## Data provided
* * *

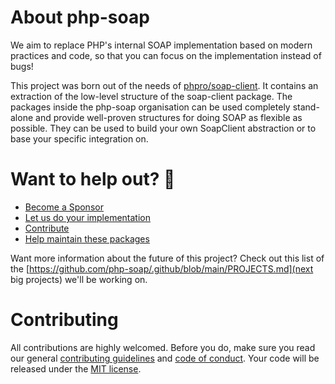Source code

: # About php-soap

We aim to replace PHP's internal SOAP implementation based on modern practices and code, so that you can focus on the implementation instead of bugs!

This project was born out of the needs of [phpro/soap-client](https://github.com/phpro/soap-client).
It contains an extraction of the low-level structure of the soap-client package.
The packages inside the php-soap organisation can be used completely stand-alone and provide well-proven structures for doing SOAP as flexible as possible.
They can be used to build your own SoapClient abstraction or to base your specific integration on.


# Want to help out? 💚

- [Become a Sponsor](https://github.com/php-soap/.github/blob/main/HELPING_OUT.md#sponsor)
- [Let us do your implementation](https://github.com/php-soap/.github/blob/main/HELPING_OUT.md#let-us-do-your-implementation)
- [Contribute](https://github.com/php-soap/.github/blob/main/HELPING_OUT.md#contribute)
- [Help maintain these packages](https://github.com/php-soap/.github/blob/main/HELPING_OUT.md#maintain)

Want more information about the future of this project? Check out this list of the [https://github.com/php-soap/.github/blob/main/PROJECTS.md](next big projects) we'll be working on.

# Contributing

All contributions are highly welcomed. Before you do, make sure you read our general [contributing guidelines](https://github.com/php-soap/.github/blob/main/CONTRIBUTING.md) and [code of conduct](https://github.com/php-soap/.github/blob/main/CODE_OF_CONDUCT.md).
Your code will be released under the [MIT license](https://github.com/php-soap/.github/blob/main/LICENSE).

* * *

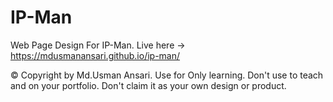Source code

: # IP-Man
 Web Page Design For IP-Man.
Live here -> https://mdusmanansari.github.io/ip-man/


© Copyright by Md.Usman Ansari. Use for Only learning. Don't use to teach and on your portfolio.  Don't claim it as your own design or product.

* * *

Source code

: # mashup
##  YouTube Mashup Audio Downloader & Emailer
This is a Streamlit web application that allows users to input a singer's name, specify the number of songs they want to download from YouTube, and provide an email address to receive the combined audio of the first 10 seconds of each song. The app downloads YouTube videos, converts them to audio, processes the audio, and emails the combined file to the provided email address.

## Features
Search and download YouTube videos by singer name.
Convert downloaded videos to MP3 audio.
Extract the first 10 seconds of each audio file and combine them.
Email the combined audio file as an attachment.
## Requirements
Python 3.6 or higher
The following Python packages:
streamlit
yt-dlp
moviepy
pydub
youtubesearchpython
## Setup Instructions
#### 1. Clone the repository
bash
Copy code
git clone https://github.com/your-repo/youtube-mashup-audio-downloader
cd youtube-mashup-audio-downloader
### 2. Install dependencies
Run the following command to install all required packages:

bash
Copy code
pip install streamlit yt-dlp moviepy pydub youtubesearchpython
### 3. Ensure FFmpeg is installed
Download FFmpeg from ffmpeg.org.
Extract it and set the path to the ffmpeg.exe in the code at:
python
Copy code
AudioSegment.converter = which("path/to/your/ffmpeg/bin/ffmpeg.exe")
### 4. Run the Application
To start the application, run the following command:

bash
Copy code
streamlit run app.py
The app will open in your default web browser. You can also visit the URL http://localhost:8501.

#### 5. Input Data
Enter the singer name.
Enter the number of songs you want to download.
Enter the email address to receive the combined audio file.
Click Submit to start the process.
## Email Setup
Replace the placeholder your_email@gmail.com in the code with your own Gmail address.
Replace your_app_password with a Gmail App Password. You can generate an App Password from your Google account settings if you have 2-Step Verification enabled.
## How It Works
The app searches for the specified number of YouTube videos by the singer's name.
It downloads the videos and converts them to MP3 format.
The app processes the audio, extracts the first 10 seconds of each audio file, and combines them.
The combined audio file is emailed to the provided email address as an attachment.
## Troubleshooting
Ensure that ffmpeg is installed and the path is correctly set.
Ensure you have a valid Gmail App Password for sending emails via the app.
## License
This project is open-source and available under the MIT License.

* * *

## What to do
Would you output, from the records above, exactly the run of lines that starts at the line containing "Download FFmpeg from ffmpeg.org." and ends at the line containing "## Troubleshooting", and only that run?

## Output for this task
Download FFmpeg from ffmpeg.org.
Extract it and set the path to the ffmpeg.exe in the code at:
python
Copy code
AudioSegment.converter = which("path/to/your/ffmpeg/bin/ffmpeg.exe")
### 4. Run the Application
To start the application, run the following command:

bash
Copy code
streamlit run app.py
The app will open in your default web browser. You can also visit the URL http://localhost:8501.

#### 5. Input Data
Enter the singer name.
Enter the number of songs you want to download.
Enter the email address to receive the combined audio file.
Click Submit to start the process.
## Email Setup
Replace the placeholder your_email@gmail.com in the code with your own Gmail address.
Replace your_app_password with a Gmail App Password. You can generate an App Password from your Google account settings if you have 2-Step Verification enabled.
## How It Works
The app searches for the specified number of YouTube videos by the singer's name.
It downloads the videos and converts them to MP3 format.
The app processes the audio, extracts the first 10 seconds of each audio file, and combines them.
The combined audio file is emailed to the provided email address as an attachment.
## Troubleshooting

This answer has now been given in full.